Most people praised Sky's uncluttered coverage, but its grouchy anchor Eamonn Holmes would have preferred the BBC studio to his leaky canvas canopy. The Northern Irishman began the afternoon with the necessary platitudes about bad weather being all part of the fun, but ended it by whinging incessantly about his soggy back.


Sky's Jubilee team also featured Adam Boulton, Adam Boulton's bright pink jacket and the rolling news channel's resident soft-porn novelist, Kay Burley. Ms Burley accosted a pair of young monarchists on the South Bank. "Are you brother and sister?" she asked. "No," they replied, "we're both brothers." In Kay's defence, the boys were wearing Union Jack perm wigs.


Meanwhile, back on the Beeb, sports commentator Paul Dickenson was still working his way through his Thesaurus. Not a single boat went by without being awarded a hyperbolic adjective: splendid, magnificent, fabulous, majestic. Dickenson briefly became a trending topic, thanks to his repeated assertion that this might be "the BBC's Canaletto Moment". Wishful thinking, I fear.


It all seemed to be going rather well for doughty John Sergeant on Westminster Bridge, listening to Richard E Grant recite Wordsworth. Until Sergeant discussed with BBC weatherperson Carol Kirkwood how it had been similarly damp on the day of the Coronation: "You were around to see the Coronation, weren't you Carol?" No she wasn't, you old rascal. She was born in 1962!


As the Spirit of Chartwell ferried the Queen between the raised halves of Tower Bridge, the BBC cut instead to HMS Belfast, where Fearne Cotton was talking loudly at war veterans. "Cor," she yelled at one of the heroic old buffers, "you got hit by a torpedo, didn't you, and held on to a dead shark!" Remarkably, the story was true.


Was it a beige hydrangea, or roadkill hedgehog? Either way, Tess Daly's fascinator did its job, keeping viewers interested during her all-too-frequent reports from the bandstand in Battersea Park.

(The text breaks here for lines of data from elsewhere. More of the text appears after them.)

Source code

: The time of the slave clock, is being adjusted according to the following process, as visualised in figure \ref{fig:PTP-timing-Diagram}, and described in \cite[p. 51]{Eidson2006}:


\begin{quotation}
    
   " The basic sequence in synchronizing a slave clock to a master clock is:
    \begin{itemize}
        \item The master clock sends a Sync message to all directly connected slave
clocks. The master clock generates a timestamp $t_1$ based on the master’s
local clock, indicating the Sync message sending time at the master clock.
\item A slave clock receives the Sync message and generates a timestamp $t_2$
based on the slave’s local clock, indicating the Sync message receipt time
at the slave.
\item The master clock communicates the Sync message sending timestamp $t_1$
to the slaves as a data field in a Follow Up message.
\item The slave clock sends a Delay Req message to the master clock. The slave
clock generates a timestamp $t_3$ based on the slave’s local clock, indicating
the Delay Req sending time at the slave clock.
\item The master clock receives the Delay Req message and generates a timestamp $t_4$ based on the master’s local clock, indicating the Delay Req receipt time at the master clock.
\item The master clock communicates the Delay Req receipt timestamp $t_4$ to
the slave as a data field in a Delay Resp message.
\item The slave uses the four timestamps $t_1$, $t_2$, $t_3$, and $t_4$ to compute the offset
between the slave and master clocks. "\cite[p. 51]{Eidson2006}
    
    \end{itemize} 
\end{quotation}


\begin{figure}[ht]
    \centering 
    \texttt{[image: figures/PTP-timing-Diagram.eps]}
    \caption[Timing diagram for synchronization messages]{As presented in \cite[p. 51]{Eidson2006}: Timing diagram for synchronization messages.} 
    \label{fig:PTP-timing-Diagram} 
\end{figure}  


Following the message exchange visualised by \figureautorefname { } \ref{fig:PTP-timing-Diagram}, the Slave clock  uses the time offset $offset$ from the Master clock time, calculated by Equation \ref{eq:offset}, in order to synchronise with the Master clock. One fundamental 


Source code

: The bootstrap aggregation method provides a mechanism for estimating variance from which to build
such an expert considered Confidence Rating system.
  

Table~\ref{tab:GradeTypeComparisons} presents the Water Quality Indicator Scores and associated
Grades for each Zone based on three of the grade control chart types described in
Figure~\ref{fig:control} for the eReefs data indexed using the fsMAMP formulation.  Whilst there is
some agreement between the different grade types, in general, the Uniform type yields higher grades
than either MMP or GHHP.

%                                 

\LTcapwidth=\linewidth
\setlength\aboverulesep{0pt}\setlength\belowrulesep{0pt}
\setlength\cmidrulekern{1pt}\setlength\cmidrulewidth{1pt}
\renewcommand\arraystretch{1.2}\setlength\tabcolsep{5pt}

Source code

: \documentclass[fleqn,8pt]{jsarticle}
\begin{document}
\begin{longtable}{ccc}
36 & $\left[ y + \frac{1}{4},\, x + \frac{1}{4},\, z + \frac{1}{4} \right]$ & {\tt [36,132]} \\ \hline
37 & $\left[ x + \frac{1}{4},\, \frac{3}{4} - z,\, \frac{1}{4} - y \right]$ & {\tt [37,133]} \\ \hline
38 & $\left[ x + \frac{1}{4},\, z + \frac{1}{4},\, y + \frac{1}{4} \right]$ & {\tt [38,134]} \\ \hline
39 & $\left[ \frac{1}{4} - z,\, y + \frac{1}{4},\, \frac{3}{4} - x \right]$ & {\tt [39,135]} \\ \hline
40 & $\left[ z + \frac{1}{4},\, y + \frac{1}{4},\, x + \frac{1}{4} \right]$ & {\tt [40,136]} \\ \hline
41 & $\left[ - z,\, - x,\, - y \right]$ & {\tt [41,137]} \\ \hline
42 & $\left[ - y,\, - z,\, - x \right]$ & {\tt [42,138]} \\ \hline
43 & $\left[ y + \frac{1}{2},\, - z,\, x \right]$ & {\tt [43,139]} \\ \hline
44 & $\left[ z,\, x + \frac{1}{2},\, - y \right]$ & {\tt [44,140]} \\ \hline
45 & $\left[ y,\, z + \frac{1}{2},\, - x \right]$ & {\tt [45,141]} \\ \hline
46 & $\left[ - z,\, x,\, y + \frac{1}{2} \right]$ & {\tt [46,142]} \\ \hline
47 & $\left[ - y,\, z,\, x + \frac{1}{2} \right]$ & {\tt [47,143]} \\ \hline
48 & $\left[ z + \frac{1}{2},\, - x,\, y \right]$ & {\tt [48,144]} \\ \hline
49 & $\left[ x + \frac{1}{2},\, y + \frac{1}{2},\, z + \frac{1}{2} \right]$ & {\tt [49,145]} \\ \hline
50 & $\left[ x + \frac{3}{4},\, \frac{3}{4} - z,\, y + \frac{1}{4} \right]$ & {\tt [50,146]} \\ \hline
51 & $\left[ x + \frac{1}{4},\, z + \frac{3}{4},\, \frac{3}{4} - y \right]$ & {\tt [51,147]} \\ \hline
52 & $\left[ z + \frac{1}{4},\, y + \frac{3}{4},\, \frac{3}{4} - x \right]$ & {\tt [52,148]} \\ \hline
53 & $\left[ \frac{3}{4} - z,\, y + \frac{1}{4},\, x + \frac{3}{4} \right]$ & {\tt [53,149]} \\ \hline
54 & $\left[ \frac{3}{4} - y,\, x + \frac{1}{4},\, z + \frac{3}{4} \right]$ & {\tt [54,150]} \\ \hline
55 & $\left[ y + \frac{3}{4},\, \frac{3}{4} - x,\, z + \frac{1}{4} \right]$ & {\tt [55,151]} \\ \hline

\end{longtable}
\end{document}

It's Anneka Rice! Back from oblivion! And chatting with the aspiring Canalettos who'd painted the scene. But paint and rain proved an unfortunate combination. When one lady revealed her handiwork, transformed by the weather into a Rorschach test, the presenter insisted it was Monet-esque. More like something Mark Rothko might've painted when he was suicidal.